WHAT IS NEEDED
When the word "Regression" shows up in a line of the records below, copy that line.

MATERIALS PROVIDED
--- START ---
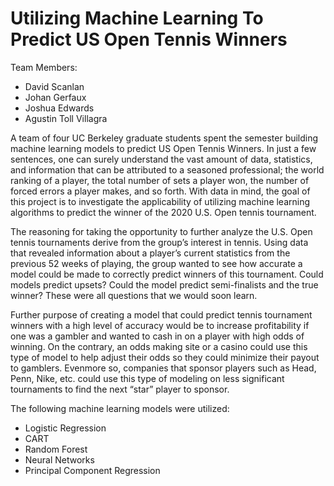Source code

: # Utilizing Machine Learning To Predict US Open Tennis Winners

Team Members:
- David Scanlan
- Johan Gerfaux
- Joshua Edwards
- Agustin Toll Villagra

A team of four UC Berkeley graduate students spent the semester building machine learning models to predict US Open Tennis Winners. In just a few sentences, one can surely understand the vast amount of data, statistics, and information that can be attributed to a seasoned professional; the world ranking of a player, the total number of sets a player won,  the number of forced errors a player makes, and so forth. With data in mind, the goal of this project is to investigate the applicability of utilizing machine learning algorithms to predict the winner of the 2020 U.S. Open tennis tournament. 

The reasoning for taking the opportunity to further analyze the U.S. Open tennis tournaments derive from the group’s interest in tennis. Using data that revealed information about a player’s current statistics from the previous 52 weeks of playing, the group wanted to see how accurate a model could be made to correctly predict winners of this tournament. Could models predict upsets? Could the model predict semi-finalists and the true winner? These were all questions that we would soon learn.

Further purpose of creating a model that could predict tennis tournament winners with a high level of accuracy would be to increase profitability if one was a gambler and wanted to cash in on a player with high odds of winning. On the contrary, an odds making site or a casino could use this type of model to help adjust their odds so they could minimize their payout to gamblers. Evenmore so, companies that sponsor players such as Head, Penn, Nike, etc. could use this type of modeling on less significant tournaments to find the next “star” player to sponsor. 

The following machine learning models were utilized:
- Logistic Regression
- CART
- Random Forest
- Neural Networks
- Principal Component Regression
--- END ---
OUTPUT FOR THIS EXERCISE
- Logistic Regression
- Principal Component Regression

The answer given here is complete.